(Saved entries)
***

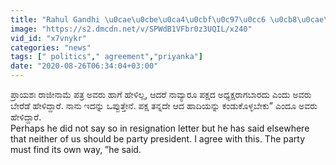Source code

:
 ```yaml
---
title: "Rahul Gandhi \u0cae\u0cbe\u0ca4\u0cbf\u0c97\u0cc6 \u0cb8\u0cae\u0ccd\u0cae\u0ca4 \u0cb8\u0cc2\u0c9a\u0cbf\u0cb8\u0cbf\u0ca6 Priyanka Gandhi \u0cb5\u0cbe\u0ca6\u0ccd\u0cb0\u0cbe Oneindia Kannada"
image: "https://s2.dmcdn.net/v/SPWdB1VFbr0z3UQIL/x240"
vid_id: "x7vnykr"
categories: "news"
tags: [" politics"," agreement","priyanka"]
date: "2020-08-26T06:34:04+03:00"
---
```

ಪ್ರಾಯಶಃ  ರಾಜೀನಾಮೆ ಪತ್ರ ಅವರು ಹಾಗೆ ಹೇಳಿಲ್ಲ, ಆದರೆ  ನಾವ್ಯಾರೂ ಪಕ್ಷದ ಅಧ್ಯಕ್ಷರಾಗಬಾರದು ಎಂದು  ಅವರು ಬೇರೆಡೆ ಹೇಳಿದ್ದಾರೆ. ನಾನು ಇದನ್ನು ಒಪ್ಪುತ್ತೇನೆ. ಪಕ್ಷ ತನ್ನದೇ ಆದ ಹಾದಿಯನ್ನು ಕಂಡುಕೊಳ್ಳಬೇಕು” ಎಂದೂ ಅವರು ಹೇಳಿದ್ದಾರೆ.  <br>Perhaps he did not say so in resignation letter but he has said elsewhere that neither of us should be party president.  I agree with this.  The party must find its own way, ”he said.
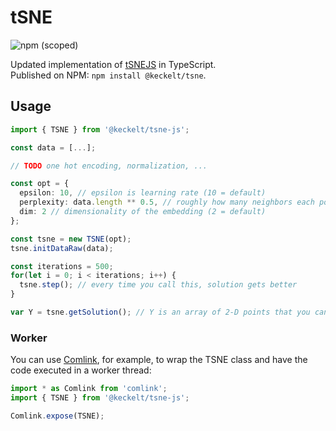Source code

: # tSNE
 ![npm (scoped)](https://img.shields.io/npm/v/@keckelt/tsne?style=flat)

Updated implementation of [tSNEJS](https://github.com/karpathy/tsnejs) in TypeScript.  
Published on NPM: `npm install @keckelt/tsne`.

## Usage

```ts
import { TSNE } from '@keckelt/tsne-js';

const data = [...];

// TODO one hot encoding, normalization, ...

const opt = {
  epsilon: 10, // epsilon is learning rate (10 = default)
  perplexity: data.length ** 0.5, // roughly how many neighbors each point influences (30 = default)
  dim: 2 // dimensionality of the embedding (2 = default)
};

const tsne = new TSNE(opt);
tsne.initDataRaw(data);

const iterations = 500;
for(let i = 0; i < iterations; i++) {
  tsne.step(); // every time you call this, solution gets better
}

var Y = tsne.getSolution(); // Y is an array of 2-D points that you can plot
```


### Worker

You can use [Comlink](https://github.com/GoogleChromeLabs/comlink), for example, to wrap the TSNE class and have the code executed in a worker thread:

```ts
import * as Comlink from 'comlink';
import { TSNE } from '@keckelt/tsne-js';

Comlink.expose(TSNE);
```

***

Task to complete -
Write the lines out again exactly, from the one containing "You can use" through the last line of the records, and include no other lines.

Output -
You can use [Comlink](https://github.com/GoogleChromeLabs/comlink), for example, to wrap the TSNE class and have the code executed in a worker thread:

```ts
import * as Comlink from 'comlink';
import { TSNE } from '@keckelt/tsne-js';

Comlink.expose(TSNE);
```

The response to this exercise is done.